La NBA entre dans le vif du marché : les transferts peuvent enfin s’emballer
Jeudi 15 janvier. Une date qui ne fait pas rêver le grand public, mais qui fait vibrer les front offices. En NBA, c’est le moment où le marché commence vraiment à respirer. Onze joueurs, jusque-là verrouillés par les règles de la ligue, deviennent officiellement échangeables. Et avec eux, une bonne partie des scénarios jusque-là théoriques peuvent enfin prendre forme.
En clair, la période des coups de fil prudents touche à sa fin. Place aux discussions sérieuses.
Pourquoi cette date change tout
Ces joueurs partagent un point commun. Ils ont signé cet été des contrats bien spécifiques. Re-signature avec leur équipe, augmentation salariale d’au moins 20 %, salaire au-dessus du minimum, et usage des droits Bird ou d’exceptions alors que leur franchise était au-dessus du cap. Résultat, un délai imposé avant toute transaction. Ce délai vient de sauter. Et soudain, le champ des possibles s’élargit. Pour beaucoup de franchises, cela signifie enfin pouvoir ajuster un effectif, corriger une erreur estivale ou appuyer sur l’accélérateur avant la deadline du 6 février.
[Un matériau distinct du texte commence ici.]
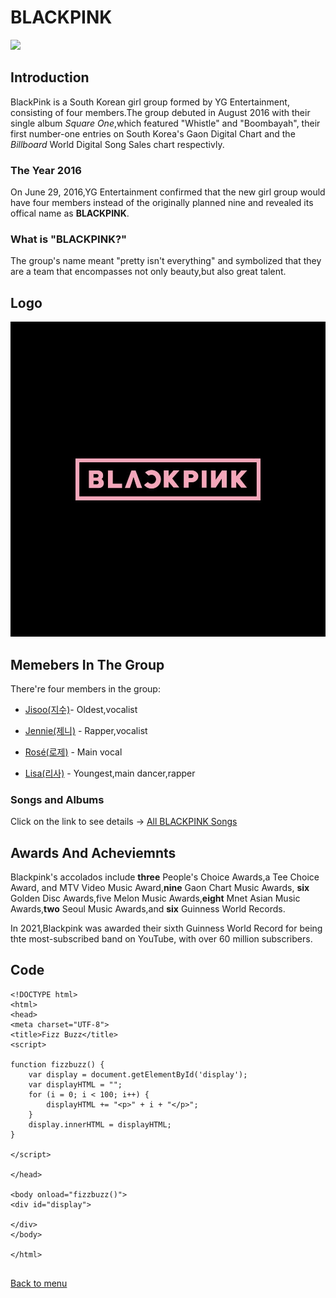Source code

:  #  BLACKPINK
 
 ![](https://static.wikia.nocookie.net/ladygaga/images/9/9a/Blackpink.jpg/revision/latest?cb=20200422160824)
 
 ## Introduction
 BlackPink is a South Korean girl group formed by YG Entertainment, consisting of four members.The group 
 debuted in August 2016 with their single album _Square One_,which featured "Whistle" and "Boombayah", 
 their first number-one entries on South Korea's Gaon Digital Chart and the _Billboard_ World Digital
 Song Sales chart respectivly. 
 
 ### The Year 2016 
 On June 29, 2016,YG Entertainment confirmed that the new girl group would have four members instead
 of the originally planned nine and revealed its offical name as **BLACKPINK**.
 
 ### What is "BLACKPINK?" 
 The group's name meant "pretty isn't everything" and symbolized that they are a team that encompasses not only beauty,but also great talent. 
 
 ## Logo 
 
 ![](https://github.com/AngelS28/AngelS28/blob/main/image/blackPink_logo.jpeg)
 
 ## Memebers In The Group 
 There're four members in the group: 
* [Jisoo(지수)](https://github.com/AngelS28/AngelS28/blob/main/aboutJisoo.md)- Oldest,vocalist

* [Jennie(제니)](https://github.com/AngelS28/AngelS28/blob/main/aboutJennie.md) - Rapper,vocalist

* [Rosé(로제)](https://github.com/AngelS28/AngelS28/blob/main/about%20Ros%C3%A9.md) - Main vocal

* [Lisa(리사)](https://github.com/AngelS28/AngelS28/blob/main/aboutLisa.md) - Youngest,main dancer,rapper 

### Songs and Albums 

Click on the link to see details -> [All BLACKPINK Songs](https://www.hypable.com/blackpink-song-album-complete-guide/)

## Awards And Acheviemnts 
Blackpink's accolados include **three** People's Choice Awards,a Tee Choice Award, and MTV Video Music Award,**nine** Gaon Chart Music Awards, **six** Golden Disc Awards,five Melon Music Awards,**eight** Mnet Asian Music Awards,**two** Seoul Music Awards,and **six** Guinness World Records.

In 2021,Blackpink was awarded their sixth Guinness World Record for being thte most-subscribed band on YouTube, with over 60 million subscribers. 





## Code

```
<!DOCTYPE html>
<html>
<head>
<meta charset="UTF-8">
<title>Fizz Buzz</title>
<script>

function fizzbuzz() {
	var display = document.getElementById('display');
	var displayHTML = "";
	for (i = 0; i < 100; i++) {
		displayHTML += "<p>" + i + "</p>";
	}
	display.innerHTML = displayHTML;
}

</script>

</head>

<body onload="fizzbuzz()">
<div id="display">

</div>
</body>

</html>
 
```
[Back to menu](https://github.com/AngelS28/AngelS28/blob/main/whoIsBlackPink.md)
Une ligue presque entièrement échangeable
À partir d’aujourd’hui, la majorité des joueurs sous contrat standard sont désormais éligibles à un trade. Il reste bien quelques exceptions, mais elles se comptent sur les doigts d’une main.
Certains noms restent encore bloqués quelques jours. Le meneur des Kings sera échangeable dès vendredi. Celui des Hawks devra attendre le 18 janvier. Le pivot des Pelicans patientera jusqu’au 23. Puis viendront l’ailier des Knicks le 1er février, le meneur des Lakers le 2, avant deux autres cas côté Kings et Spurs le 4 février.
Autrement dit, chaque semaine qui arrive va ouvrir de nouvelles portes.
Des limites qui persistent
Attention toutefois à ne pas croire que tout est possible. Certains joueurs, dont le MVP en titre, ne pourront tout simplement pas être échangés avant la deadline. Règles contractuelles obligent.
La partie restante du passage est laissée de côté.